As Jewish communal organizations are confronting the imminent retirement of a generation of professional leaders, the JCCs of North America Biennial is responding with a vigorous strategy of inclusion of younger staff. Several groups of new and rising JCC professionals will attend the Biennial in New Orleans, May 6-9, arriving early and interacting with seasoned JCC lay and professional leaders. “We know we need to act now to insure that JCCs have the trained staff they need in place when baby boomers begin to retire,” said Joy Brand, JCC Association associate vice-president, director of training. “The most important asset JCCs have is a knowledgeable, dedicated staff.”
The Merrin Teen Professional Fellows will arrive on May 3 for an intense week-long learning experience. Supported by the Merrin Family Foundation, the Merrin Fellowship’s mission is to give those working with Jewish teens the skills to better serve this critical sector of the Jewish community, to enhance the profile of those working with teens in their respective organizations, to deepen the Jewish identities of the participants, and to build a stronger professional network of teen service providers.
Since 1999, more than eighty professionals have completed this 18-month program and many are now in executive management positions. “The Merrin Fellowship has proven itself to be a powerful executive development platform,” said Lonny Friedman, assistant vice-president, Merrin Center for Teen Services & Camping. The current cohort of Merrin Fellows will also spend significant time with Fellowship alumni, further cementing ties within the movement. “This fellowship has given me a network of professionals that has already provided support and will continue to do so as I progress in my career,” said Rachel Rustin; director, adult & family services, Barshop JCC of San Antonio.
Another group of young professionals at Biennial are JCC Association Graduate Scholars. The JCC Association Graduate Scholarship Program provides merit-based financial aid for students to use towards an advanced degree that will lead to or enhance professional careers in the Jewish Community Center Movement. There are scholarships for both full-time and part-time students, with the latter already working at JCCs. Many current JCC executive directors were JCC Association graduate scholarship recipients.
The newest program to train JCC professionals is JELI, the Jewish Experiential Learning Initiative. Funded by the Jim Joseph Foundation and planned in conjunction with the William Davidson Graduate School of Jewish Education at the Jewish Theological Seminary and the Mandel Center of Jewish Education at JCC Association, JELI is designed as a Jewish educational leadership program for middle- and senior-management professionals in Jewish Community Centers throughout North America to enhance their personal growth, Jewish leadership abilities, and professional skill sets. “We want the most skilled and dynamic people working in environments of experiential education,” said David Ackerman, director of MCJE, “to make those experiences even more powerful for participants.”

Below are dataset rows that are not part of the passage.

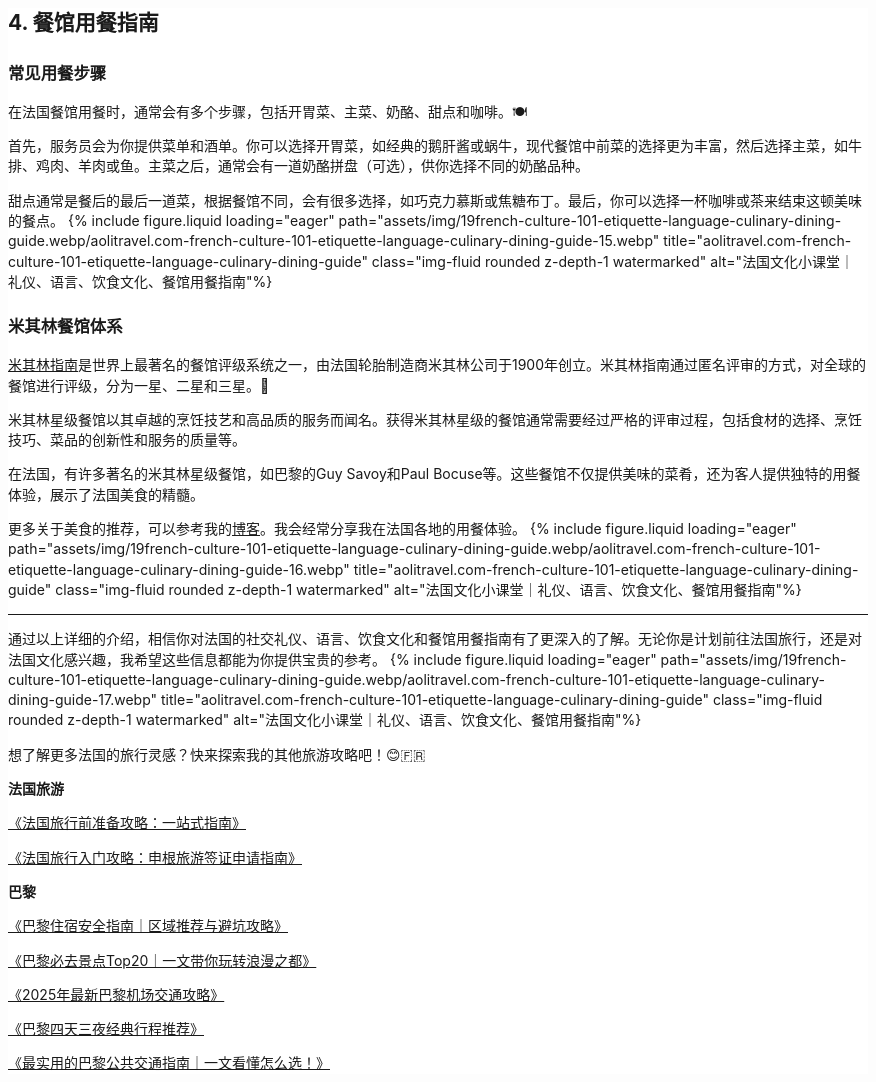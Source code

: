
## 4. 餐馆用餐指南

### 常见用餐步骤

在法国餐馆用餐时，通常会有多个步骤，包括开胃菜、主菜、奶酪、甜点和咖啡。🍽️

首先，服务员会为你提供菜单和酒单。你可以选择开胃菜，如经典的鹅肝酱或蜗牛，现代餐馆中前菜的选择更为丰富，然后选择主菜，如牛排、鸡肉、羊肉或鱼。主菜之后，通常会有一道奶酪拼盘（可选），供你选择不同的奶酪品种。

甜点通常是餐后的最后一道菜，根据餐馆不同，会有很多选择，如巧克力慕斯或焦糖布丁。最后，你可以选择一杯咖啡或茶来结束这顿美味的餐点。
{% include figure.liquid loading="eager" path="assets/img/19french-culture-101-etiquette-language-culinary-dining-guide.webp/aolitravel.com-french-culture-101-etiquette-language-culinary-dining-guide-15.webp" title="aolitravel.com-french-culture-101-etiquette-language-culinary-dining-guide" class="img-fluid rounded z-depth-1 watermarked" alt="法国文化小课堂｜礼仪、语言、饮食文化、餐馆用餐指南"%}

### 米其林餐馆体系

[米其林指南](https://guide.michelin.com/fr/fr)是世界上最著名的餐馆评级系统之一，由法国轮胎制造商米其林公司于1900年创立。米其林指南通过匿名评审的方式，对全球的餐馆进行评级，分为一星、二星和三星。🌟

米其林星级餐馆以其卓越的烹饪技艺和高品质的服务而闻名。获得米其林星级的餐馆通常需要经过严格的评审过程，包括食材的选择、烹饪技巧、菜品的创新性和服务的质量等。

在法国，有许多著名的米其林星级餐馆，如巴黎的Guy Savoy和Paul Bocuse等。这些餐馆不仅提供美味的菜肴，还为客人提供独特的用餐体验，展示了法国美食的精髓。

更多关于美食的推荐，可以参考我的[博客](https://aolitravel.com/blog/)。我会经常分享我在法国各地的用餐体验。
{% include figure.liquid loading="eager" path="assets/img/19french-culture-101-etiquette-language-culinary-dining-guide.webp/aolitravel.com-french-culture-101-etiquette-language-culinary-dining-guide-16.webp" title="aolitravel.com-french-culture-101-etiquette-language-culinary-dining-guide" class="img-fluid rounded z-depth-1 watermarked" alt="法国文化小课堂｜礼仪、语言、饮食文化、餐馆用餐指南"%}

---

通过以上详细的介绍，相信你对法国的社交礼仪、语言、饮食文化和餐馆用餐指南有了更深入的了解。无论你是计划前往法国旅行，还是对法国文化感兴趣，我希望这些信息都能为你提供宝贵的参考。
{% include figure.liquid loading="eager" path="assets/img/19french-culture-101-etiquette-language-culinary-dining-guide.webp/aolitravel.com-french-culture-101-etiquette-language-culinary-dining-guide-17.webp" title="aolitravel.com-french-culture-101-etiquette-language-culinary-dining-guide" class="img-fluid rounded z-depth-1 watermarked" alt="法国文化小课堂｜礼仪、语言、饮食文化、餐馆用餐指南"%}


想了解更多法国的旅行灵感？快来探索我的其他旅游攻略吧！😊🇫🇷

**法国旅游**

[《法国旅行前准备攻略：一站式指南》](https://aolitravel.com/france-travel/france-travel-information/)

[《法国旅行入门攻略：申根旅游签证申请指南》](https://aolitravel.com/france-travel/france-visa-information/)

**巴黎**

[《巴黎住宿安全指南｜区域推荐与避坑攻略》](https://aolitravel.com/paris/paris-map-arr/)

[《巴黎必去景点Top20｜一文带你玩转浪漫之都》](https://aolitravel.com/paris/paris-top-20/)

[《2025年最新巴黎机场交通攻略》](https://aolitravel.com/paris/public-transport-paris-airports/)

[《巴黎四天三夜经典行程推荐》](https://aolitravel.com/paris/paris-4days-trip/)

[《最实用的巴黎公共交通指南｜一文看懂怎么选！》](https://aolitravel.com/paris/paris-public-transportation/)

All three groups will be meeting with Dr. Erica Brown, renowned Jewish educator and scholar-in-residence at the Jewish Federation of Greater Washington, on Monday, May 7. They will also participate together in a hands-on service project through Beacon of Hope to rehabilitate homes destroyed during Hurricane Katrina.

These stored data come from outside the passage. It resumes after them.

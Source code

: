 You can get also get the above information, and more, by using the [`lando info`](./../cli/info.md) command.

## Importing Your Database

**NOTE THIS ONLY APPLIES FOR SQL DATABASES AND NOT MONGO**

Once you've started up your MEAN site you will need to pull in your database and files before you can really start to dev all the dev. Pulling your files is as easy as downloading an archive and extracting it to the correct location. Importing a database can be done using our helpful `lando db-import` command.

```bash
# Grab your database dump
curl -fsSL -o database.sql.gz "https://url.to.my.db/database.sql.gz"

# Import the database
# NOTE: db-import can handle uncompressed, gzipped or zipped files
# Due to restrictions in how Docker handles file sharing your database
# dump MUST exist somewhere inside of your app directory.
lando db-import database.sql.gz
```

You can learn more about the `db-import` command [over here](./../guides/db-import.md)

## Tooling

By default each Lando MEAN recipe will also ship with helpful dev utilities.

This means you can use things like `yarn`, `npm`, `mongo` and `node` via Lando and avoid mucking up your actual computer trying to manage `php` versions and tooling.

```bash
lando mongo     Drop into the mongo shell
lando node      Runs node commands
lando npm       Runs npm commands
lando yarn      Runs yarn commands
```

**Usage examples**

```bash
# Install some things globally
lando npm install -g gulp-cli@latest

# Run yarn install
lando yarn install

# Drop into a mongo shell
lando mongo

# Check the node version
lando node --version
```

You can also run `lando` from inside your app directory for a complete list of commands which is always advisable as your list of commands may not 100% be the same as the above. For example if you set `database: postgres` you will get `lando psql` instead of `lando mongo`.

Another group of emerging leaders at Biennial come from the volunteer sector. The Esther Leah Ritz Emerging JCC Leaders Institute is designed to assist emerging leaders in developing the skills they need to assume top leadership in JCCs. Coming together at the Biennial is a starting point in a long-term relationship among the future leaders of the JCC Movement. The dedicated program for the Esther Leah Ritz Emerging Leaders s begins on Saturday evening, May 5, and continues through Tuesday morning, May 8, with ample time to attend the overall Biennial sessions.
According to Dori Denelle, JCC Association vice-president and staff for the ELR Institute, “This year, all participants have been asked to take on an additional leadership responsibility back in their home communities, to put into practice the ideas they’ve learned and skills they’ve honed through this program.” Additionally, the group will participate in a series of learning opportunities throughout the year following the Biennial.